October 11, 2009|Associated Press

DUBLIN — Members of Ireland's environmentalist Green Party voted overwhelmingly on Saturday to stay in Prime Minister Brian Cowen's coalition government as it battles a runaway deficit, surging unemployment and crippled banks.

Defeat for the Green leaders' pro-government motion at a special party conference would have torpedoed Cowen's 2-year-old coalition and forced Ireland into an early parliamentary election.

But Green members voted 523-99 to support a package of revised government policies and goals. That surpassed the two-thirds "yes" that the party required for the 43-page document, which was negotiated over nine days and completed Friday night -- barely in time for the Green gathering.
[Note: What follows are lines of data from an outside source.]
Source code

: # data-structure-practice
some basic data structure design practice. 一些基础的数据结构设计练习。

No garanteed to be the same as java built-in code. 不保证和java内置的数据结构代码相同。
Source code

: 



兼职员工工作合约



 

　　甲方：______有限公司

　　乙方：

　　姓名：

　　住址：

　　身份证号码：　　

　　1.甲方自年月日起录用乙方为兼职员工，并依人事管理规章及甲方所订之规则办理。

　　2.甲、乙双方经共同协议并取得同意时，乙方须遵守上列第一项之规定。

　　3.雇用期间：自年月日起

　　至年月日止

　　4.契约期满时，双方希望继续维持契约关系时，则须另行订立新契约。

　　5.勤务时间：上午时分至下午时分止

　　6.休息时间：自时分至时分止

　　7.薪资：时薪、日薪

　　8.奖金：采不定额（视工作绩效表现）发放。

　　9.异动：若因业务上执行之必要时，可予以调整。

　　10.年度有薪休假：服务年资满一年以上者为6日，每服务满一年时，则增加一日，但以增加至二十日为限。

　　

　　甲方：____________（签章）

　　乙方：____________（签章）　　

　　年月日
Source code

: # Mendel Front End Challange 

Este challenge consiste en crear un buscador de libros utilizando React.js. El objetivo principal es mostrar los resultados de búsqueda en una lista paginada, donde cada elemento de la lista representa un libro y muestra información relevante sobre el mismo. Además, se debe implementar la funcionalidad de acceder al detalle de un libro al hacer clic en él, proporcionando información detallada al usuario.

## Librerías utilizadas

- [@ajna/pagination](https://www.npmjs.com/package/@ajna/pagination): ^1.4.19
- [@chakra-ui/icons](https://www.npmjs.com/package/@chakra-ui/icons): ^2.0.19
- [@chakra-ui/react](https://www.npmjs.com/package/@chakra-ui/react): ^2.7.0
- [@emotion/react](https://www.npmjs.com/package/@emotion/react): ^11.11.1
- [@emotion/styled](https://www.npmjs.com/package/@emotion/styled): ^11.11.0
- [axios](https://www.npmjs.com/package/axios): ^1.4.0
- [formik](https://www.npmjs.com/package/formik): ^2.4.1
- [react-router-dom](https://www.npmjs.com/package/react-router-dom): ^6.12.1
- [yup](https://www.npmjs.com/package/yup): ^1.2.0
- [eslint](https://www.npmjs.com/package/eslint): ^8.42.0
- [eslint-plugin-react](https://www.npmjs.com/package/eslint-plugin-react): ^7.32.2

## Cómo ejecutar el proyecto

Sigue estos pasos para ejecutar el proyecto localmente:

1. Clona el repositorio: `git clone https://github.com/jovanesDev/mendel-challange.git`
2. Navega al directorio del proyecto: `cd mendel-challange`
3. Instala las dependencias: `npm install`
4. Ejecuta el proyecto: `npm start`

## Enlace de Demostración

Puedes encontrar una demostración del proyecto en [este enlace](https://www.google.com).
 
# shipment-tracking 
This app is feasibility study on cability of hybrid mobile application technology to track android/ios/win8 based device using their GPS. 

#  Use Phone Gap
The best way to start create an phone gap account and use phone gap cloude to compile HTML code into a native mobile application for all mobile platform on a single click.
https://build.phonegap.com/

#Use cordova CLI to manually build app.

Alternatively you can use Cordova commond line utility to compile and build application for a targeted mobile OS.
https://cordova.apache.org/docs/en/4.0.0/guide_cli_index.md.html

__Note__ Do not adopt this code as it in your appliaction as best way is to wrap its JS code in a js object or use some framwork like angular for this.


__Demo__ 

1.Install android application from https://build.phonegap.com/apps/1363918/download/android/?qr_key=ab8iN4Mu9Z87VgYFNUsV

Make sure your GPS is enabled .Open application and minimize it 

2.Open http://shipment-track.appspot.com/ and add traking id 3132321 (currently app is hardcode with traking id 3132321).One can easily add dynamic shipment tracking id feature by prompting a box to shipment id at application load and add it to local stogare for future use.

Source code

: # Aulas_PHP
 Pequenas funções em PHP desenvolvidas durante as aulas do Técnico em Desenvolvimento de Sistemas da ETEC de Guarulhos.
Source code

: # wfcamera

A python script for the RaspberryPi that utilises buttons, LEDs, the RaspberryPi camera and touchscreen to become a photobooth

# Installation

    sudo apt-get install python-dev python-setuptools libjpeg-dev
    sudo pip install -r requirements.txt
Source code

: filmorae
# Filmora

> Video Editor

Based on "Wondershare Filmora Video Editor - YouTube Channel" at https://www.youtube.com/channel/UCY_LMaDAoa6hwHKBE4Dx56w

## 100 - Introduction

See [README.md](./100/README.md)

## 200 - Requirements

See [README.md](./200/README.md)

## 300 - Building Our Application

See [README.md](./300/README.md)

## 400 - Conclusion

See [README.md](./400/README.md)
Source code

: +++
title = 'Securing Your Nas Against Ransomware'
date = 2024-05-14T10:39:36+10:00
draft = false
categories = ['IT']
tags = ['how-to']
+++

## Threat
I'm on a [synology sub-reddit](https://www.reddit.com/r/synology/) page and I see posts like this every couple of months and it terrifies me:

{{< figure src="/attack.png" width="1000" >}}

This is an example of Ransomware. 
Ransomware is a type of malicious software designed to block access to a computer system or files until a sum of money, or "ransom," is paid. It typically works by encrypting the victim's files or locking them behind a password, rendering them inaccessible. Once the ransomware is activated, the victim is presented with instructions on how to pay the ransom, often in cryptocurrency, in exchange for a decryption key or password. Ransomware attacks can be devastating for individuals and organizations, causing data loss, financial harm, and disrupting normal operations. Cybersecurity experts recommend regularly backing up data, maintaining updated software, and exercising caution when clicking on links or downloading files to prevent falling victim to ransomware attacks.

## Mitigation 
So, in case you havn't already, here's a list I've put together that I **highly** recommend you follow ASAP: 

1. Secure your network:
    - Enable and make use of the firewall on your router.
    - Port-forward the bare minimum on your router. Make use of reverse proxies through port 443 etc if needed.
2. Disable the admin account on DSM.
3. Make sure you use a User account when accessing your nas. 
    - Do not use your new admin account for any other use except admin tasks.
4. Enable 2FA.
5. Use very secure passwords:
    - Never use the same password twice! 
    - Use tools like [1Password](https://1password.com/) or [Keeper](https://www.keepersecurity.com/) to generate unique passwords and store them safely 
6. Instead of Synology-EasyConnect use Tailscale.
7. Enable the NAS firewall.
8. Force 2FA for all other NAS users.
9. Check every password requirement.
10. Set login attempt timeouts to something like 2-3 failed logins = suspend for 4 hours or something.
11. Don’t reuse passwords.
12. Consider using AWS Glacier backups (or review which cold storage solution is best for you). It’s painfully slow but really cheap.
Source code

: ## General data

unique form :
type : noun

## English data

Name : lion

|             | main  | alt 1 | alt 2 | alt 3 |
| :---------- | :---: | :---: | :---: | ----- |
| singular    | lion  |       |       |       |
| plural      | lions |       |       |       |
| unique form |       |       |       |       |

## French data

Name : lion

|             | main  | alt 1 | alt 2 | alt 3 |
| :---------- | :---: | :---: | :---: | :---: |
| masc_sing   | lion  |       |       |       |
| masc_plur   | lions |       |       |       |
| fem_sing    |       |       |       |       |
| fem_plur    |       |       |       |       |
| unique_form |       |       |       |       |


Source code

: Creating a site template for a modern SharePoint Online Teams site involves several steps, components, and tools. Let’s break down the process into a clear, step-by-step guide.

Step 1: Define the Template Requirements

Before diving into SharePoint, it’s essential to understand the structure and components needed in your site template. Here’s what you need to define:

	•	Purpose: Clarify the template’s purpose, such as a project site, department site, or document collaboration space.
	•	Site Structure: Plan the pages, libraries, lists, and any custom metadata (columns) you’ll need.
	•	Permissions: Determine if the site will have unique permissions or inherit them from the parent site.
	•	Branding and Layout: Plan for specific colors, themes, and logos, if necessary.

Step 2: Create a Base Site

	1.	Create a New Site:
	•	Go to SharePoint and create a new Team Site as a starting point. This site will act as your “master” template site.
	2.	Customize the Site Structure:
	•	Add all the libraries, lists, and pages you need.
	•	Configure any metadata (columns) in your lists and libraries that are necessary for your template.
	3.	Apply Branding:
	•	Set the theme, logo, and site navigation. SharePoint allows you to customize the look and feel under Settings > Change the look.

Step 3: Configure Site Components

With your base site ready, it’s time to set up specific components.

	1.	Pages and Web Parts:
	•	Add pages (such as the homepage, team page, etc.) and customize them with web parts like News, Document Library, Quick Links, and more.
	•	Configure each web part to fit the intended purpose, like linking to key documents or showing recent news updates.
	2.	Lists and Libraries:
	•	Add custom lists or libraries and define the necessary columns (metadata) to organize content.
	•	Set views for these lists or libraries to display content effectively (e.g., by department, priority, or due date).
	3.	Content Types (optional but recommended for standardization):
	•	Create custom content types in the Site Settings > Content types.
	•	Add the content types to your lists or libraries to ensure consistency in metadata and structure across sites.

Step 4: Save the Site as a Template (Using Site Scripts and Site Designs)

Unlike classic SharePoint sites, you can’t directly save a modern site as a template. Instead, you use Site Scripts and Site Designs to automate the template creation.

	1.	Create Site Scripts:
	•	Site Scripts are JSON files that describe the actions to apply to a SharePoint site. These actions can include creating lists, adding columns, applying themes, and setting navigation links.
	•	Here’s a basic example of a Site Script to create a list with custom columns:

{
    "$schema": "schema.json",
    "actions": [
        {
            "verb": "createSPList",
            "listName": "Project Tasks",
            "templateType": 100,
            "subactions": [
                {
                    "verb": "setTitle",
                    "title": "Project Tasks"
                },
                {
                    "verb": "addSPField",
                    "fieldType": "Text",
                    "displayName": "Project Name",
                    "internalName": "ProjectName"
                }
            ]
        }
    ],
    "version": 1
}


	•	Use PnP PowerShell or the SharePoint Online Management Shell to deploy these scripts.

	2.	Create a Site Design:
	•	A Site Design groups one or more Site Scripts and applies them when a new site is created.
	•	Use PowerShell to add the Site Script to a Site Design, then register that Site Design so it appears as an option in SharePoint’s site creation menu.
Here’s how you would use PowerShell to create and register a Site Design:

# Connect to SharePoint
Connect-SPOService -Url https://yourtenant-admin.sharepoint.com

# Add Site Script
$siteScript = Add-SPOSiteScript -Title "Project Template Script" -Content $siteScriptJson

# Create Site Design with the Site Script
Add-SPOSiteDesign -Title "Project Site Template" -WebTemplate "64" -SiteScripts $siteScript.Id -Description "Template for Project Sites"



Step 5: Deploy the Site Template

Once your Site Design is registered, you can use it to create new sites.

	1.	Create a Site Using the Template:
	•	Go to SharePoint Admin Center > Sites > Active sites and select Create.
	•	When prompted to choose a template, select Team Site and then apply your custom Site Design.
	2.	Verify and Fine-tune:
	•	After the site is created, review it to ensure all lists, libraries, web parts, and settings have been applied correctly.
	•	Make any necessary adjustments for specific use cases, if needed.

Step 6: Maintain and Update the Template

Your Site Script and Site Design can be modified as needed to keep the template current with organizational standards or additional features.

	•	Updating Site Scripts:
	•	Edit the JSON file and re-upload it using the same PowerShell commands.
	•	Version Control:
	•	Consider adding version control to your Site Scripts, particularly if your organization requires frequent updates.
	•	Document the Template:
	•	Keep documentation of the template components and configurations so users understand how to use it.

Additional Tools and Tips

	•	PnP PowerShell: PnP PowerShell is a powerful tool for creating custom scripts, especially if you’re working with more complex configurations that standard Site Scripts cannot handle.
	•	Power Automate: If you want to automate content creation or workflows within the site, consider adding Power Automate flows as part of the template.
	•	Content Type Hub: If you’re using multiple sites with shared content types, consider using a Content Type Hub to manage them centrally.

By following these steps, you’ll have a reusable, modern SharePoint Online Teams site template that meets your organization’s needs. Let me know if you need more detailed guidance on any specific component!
Green Party leader John Gormley, who also is Ireland's environment minister, said the government faced painful choices to cut spending, raise taxes and commit tens of billions to bailing out the nation's major banks.

"We have no illusions. Some very hard decisions have to be made," Gormley said.

Had Green leaders failed to persuade members, the party's lawmakers would have been obliged to withdraw their pivotal parliamentary support from Cowen, leader of the rival Fianna Fail party, leaving him unable to pass critical legislation.

Unique among Irish parties, the Greens require strong, formal backing from members before they can change policies.

Overshadowing Saturday's debate and vote was the likelihood that, if the Greens triggered an election, they would suffer humiliating losses. All recent polls rate both Fianna Fail and the Greens at record-low popularity levels as Ireland endures its worst economic crisis since the 1930s.

Cowen welcomed the Greens' vote in favor of the new policy document and forecast that the coalition would run its full five-year term to 2012.